** Problem details **
Reply with one number, the count of lines below that contain the string "orientation".

** Dataset records **
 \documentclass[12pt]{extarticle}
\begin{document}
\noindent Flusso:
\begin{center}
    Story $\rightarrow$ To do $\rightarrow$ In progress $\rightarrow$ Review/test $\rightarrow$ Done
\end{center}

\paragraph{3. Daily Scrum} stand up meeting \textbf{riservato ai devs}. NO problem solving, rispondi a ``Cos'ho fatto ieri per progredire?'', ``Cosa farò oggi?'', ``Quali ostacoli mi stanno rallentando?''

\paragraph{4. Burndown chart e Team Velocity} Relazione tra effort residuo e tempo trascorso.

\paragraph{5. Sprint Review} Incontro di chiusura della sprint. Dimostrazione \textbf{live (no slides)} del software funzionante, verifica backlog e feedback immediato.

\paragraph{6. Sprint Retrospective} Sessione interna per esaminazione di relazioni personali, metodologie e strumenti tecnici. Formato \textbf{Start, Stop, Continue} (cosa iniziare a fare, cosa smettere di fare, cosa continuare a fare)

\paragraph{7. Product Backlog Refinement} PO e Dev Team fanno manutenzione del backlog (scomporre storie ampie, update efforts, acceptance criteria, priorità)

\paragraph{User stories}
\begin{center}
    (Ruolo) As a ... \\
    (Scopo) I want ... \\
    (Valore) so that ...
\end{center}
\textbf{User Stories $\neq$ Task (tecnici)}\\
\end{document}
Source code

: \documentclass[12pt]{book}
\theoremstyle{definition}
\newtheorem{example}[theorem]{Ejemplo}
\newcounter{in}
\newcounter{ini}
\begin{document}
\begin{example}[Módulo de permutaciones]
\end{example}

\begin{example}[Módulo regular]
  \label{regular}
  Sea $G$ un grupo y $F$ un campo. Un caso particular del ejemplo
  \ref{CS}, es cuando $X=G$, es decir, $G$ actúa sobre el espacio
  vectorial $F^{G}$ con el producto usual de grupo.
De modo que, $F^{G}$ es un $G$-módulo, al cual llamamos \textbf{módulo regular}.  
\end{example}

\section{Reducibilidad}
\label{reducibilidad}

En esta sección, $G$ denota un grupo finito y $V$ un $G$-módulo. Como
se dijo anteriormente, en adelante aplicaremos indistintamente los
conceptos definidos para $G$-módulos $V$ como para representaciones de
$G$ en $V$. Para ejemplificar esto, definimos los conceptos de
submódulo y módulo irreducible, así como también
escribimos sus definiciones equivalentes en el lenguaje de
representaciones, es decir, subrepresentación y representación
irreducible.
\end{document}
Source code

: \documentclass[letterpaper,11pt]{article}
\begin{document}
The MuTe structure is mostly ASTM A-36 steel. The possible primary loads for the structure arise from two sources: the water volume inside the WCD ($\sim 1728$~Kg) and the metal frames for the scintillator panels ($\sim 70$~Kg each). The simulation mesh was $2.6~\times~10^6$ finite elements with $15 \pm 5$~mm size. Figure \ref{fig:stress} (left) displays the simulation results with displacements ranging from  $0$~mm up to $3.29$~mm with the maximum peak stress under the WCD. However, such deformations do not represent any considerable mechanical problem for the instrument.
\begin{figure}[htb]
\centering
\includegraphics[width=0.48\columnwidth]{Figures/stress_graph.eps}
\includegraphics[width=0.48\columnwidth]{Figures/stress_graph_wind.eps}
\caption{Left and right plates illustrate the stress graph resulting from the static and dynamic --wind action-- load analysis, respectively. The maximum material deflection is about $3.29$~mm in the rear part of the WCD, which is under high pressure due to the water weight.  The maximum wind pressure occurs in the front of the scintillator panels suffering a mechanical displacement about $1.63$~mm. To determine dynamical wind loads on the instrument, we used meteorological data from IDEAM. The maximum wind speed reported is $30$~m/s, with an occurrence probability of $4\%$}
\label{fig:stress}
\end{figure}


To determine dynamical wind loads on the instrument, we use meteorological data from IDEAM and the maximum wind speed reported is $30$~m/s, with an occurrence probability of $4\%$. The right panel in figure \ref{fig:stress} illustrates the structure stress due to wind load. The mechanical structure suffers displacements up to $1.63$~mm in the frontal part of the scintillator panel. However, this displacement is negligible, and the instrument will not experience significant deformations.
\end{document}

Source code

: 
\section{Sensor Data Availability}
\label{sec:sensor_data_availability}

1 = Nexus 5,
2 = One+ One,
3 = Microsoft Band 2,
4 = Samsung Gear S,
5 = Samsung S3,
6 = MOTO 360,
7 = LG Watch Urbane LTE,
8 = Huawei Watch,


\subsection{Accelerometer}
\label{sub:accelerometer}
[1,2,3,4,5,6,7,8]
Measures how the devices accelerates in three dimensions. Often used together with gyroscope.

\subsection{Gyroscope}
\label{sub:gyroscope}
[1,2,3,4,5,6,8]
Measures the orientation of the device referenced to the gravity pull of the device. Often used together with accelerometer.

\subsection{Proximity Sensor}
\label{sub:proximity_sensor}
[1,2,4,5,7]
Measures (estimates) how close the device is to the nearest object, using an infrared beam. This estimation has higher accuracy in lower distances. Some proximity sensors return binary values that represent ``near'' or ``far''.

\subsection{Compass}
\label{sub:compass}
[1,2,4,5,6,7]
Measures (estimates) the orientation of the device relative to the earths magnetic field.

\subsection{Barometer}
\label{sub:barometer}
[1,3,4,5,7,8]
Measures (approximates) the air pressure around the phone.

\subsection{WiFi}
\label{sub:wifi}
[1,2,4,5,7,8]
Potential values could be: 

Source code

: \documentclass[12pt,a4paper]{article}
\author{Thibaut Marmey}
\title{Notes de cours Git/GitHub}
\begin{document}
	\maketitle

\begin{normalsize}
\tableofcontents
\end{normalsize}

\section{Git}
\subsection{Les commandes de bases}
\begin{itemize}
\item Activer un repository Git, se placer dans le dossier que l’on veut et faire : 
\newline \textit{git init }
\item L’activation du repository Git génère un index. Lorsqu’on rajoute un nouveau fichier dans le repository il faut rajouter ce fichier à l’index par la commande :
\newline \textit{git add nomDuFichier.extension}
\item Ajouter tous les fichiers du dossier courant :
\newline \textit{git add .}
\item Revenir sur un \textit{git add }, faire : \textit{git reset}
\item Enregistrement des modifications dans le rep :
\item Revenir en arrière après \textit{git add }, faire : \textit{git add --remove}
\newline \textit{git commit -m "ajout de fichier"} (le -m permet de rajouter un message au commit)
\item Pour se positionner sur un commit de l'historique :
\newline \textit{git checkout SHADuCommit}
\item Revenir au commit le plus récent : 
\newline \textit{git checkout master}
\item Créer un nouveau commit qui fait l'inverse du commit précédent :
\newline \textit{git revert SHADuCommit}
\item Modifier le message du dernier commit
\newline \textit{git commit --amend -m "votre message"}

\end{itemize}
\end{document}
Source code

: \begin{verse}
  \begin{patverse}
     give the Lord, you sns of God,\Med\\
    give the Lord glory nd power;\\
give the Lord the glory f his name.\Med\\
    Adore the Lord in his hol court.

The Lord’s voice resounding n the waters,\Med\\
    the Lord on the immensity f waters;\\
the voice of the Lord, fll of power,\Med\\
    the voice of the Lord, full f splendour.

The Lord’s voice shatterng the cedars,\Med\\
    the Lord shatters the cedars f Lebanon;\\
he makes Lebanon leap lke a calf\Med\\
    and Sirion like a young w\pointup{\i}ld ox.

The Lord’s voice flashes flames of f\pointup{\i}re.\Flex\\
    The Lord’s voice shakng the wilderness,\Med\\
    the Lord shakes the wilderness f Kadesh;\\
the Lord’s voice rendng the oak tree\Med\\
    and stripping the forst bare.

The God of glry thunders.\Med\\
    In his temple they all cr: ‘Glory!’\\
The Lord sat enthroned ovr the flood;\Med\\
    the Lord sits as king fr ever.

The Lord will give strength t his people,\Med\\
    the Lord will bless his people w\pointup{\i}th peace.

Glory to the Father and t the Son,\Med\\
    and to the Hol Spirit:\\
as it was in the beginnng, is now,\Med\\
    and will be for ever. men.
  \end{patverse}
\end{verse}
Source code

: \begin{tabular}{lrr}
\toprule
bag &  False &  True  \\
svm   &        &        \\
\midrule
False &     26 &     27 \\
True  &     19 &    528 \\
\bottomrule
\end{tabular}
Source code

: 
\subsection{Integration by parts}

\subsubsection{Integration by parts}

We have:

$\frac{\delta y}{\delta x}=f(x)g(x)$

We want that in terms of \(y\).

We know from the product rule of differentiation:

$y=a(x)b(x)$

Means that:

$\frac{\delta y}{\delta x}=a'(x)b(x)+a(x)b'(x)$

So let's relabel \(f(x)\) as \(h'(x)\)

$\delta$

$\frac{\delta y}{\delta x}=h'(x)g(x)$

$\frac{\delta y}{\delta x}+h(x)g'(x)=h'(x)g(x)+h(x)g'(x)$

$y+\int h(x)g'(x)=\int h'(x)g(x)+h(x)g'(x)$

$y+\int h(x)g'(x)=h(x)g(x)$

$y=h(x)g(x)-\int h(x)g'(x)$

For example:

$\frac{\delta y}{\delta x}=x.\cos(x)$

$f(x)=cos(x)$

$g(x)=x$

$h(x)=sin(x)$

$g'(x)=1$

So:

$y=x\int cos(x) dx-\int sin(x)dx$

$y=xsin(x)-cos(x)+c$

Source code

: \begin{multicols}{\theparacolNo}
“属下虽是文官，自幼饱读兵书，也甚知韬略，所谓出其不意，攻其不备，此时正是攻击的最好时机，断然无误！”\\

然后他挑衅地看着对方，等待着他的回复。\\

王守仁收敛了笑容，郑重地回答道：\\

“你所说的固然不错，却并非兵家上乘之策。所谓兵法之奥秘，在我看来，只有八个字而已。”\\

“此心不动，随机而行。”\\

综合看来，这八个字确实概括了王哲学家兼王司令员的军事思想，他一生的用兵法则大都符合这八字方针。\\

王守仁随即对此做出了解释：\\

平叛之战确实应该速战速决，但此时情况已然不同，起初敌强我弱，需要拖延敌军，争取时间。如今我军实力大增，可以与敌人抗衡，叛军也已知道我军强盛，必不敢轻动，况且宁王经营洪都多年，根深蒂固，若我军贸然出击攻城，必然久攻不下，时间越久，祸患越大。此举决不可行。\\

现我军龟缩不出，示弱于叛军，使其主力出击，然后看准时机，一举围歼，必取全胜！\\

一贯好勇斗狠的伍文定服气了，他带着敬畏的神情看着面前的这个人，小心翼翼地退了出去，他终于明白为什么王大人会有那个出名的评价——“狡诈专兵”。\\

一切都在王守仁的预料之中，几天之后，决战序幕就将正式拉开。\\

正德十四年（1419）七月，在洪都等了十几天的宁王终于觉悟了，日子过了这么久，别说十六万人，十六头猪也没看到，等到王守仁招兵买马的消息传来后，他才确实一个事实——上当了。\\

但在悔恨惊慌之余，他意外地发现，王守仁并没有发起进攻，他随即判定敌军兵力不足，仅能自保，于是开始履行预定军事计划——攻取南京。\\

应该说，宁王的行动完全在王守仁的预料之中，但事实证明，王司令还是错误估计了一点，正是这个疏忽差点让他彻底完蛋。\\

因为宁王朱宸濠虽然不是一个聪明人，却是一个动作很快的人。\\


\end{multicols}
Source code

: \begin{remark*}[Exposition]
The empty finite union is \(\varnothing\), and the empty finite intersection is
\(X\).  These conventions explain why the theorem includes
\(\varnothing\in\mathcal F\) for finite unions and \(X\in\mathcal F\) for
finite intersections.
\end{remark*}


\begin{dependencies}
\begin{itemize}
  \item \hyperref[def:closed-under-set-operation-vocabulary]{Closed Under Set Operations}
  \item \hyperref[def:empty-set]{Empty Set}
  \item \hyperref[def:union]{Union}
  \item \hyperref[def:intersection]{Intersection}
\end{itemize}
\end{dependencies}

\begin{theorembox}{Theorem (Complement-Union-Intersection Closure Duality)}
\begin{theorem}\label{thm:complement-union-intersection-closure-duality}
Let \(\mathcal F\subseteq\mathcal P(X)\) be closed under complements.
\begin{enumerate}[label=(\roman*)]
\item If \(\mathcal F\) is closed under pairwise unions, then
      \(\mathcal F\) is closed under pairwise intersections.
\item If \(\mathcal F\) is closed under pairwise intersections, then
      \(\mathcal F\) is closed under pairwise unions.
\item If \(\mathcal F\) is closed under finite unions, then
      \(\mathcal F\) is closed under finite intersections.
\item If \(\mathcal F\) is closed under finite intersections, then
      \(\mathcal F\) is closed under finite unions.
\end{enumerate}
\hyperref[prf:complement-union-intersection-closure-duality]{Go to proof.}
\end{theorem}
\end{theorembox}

** Answer to the problem **
2